Sister Grethe was watching this exchange dumbly. Lenox felt a growing irritation. “In this case I’m afraid I must insist.”

The young woman looked uncertain, and went on hemming at the notion—but at last she said she would try to find someone.

They waited a very, very long time. “Why can this sister not be help to us?” whispered Pointilleux eventually.

“She only speaks German. And she’s taken a vow of silence.”

To Lenox’s surprise, Pointilleux turned to her and said something in German, in a lively tone. Sister Grethe merely stared at him.
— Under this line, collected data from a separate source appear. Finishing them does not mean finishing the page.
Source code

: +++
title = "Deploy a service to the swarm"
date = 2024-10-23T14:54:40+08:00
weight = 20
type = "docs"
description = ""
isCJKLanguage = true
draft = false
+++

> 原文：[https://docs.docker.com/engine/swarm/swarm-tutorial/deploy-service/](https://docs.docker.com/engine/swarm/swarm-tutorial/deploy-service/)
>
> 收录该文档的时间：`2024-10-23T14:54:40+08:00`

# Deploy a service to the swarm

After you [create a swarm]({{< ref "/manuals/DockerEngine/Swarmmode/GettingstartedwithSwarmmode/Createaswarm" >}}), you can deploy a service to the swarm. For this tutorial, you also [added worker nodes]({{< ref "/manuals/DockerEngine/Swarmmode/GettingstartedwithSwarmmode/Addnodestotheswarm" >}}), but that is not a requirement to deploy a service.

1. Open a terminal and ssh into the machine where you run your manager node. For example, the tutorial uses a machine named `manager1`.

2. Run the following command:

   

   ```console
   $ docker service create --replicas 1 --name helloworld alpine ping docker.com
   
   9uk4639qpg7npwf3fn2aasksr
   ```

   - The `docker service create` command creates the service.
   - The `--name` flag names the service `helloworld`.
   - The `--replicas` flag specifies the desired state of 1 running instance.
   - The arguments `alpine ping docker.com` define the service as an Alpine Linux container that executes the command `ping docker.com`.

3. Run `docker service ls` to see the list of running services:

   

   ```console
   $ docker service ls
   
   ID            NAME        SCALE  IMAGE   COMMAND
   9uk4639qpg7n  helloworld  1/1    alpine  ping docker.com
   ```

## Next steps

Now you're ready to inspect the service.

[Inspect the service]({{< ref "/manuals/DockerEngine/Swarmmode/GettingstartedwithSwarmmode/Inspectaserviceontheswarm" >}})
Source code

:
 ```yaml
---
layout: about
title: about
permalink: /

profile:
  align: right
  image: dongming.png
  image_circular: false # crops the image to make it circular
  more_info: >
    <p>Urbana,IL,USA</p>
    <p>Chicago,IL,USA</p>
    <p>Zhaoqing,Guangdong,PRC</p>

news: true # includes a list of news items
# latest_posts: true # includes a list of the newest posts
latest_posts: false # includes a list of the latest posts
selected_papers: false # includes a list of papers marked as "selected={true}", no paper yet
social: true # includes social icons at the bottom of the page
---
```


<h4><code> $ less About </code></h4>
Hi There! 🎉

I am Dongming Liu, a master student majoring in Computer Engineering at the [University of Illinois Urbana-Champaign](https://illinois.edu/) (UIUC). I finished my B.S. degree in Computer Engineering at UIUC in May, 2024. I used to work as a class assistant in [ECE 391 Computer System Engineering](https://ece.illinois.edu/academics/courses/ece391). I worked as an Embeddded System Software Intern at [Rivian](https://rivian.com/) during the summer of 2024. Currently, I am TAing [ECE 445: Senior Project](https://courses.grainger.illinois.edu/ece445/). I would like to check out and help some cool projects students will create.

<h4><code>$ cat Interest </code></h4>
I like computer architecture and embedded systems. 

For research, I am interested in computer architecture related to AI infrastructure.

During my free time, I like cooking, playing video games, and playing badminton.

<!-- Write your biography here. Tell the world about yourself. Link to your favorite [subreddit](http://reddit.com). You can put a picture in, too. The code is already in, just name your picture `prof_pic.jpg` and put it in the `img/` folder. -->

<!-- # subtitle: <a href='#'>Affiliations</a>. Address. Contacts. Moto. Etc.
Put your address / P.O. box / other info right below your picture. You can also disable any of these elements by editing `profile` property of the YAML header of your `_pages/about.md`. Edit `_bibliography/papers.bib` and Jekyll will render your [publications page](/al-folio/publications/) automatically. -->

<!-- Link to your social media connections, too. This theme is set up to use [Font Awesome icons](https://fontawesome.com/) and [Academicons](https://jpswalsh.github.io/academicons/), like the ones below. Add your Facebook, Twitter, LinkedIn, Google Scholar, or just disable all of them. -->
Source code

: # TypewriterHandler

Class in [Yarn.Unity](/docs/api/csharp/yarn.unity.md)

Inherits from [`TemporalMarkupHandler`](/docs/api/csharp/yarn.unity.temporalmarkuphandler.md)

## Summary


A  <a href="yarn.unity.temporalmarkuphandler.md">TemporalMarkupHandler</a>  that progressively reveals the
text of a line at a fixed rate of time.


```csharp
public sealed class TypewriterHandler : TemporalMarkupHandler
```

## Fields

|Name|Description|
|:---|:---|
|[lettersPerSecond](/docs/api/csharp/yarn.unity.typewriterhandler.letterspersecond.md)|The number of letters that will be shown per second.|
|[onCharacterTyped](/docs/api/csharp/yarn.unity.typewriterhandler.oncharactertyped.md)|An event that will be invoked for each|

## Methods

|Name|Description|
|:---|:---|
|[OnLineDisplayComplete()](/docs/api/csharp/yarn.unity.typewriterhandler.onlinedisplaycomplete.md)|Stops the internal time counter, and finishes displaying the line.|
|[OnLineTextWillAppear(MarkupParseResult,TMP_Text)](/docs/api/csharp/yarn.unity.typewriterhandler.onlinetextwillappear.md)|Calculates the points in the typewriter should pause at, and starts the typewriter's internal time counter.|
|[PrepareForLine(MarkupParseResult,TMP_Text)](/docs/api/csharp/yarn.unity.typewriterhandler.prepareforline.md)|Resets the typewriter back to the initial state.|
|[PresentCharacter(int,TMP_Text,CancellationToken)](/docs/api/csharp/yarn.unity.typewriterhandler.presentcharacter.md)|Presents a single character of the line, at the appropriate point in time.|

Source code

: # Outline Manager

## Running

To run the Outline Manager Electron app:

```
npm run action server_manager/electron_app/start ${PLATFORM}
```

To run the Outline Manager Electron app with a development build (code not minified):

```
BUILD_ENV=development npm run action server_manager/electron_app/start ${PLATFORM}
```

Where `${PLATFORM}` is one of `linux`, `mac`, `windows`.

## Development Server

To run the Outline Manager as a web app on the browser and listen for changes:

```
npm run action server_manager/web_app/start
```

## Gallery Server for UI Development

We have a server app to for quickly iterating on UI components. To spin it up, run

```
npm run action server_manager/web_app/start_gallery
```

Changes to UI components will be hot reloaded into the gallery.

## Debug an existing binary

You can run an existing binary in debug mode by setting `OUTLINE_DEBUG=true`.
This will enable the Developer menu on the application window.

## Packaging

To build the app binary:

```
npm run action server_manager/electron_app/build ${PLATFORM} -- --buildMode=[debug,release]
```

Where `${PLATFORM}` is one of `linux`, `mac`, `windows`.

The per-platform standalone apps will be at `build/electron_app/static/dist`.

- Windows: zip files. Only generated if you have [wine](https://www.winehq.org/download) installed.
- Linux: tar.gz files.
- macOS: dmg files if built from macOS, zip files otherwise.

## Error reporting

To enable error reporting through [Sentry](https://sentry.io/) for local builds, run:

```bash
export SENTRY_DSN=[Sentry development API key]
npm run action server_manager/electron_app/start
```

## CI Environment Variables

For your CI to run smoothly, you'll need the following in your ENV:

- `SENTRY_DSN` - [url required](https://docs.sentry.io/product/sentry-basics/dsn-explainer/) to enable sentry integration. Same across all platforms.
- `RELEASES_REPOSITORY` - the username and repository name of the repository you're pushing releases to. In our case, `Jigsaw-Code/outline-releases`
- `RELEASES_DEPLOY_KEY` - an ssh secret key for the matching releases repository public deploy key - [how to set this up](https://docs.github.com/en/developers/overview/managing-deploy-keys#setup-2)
He tried again, and she handed him the same card Lenox had already seen, then turned back to the street.

Pointilleux read the card. “She behave as if I speak to her in strange language, but my German is excellent,” he whispered unhappily.

“Do you know the term ‘vow of silence’?” asked Lenox.

“I am French. I know about my church more in my little toe than every Englishman put together in their head.”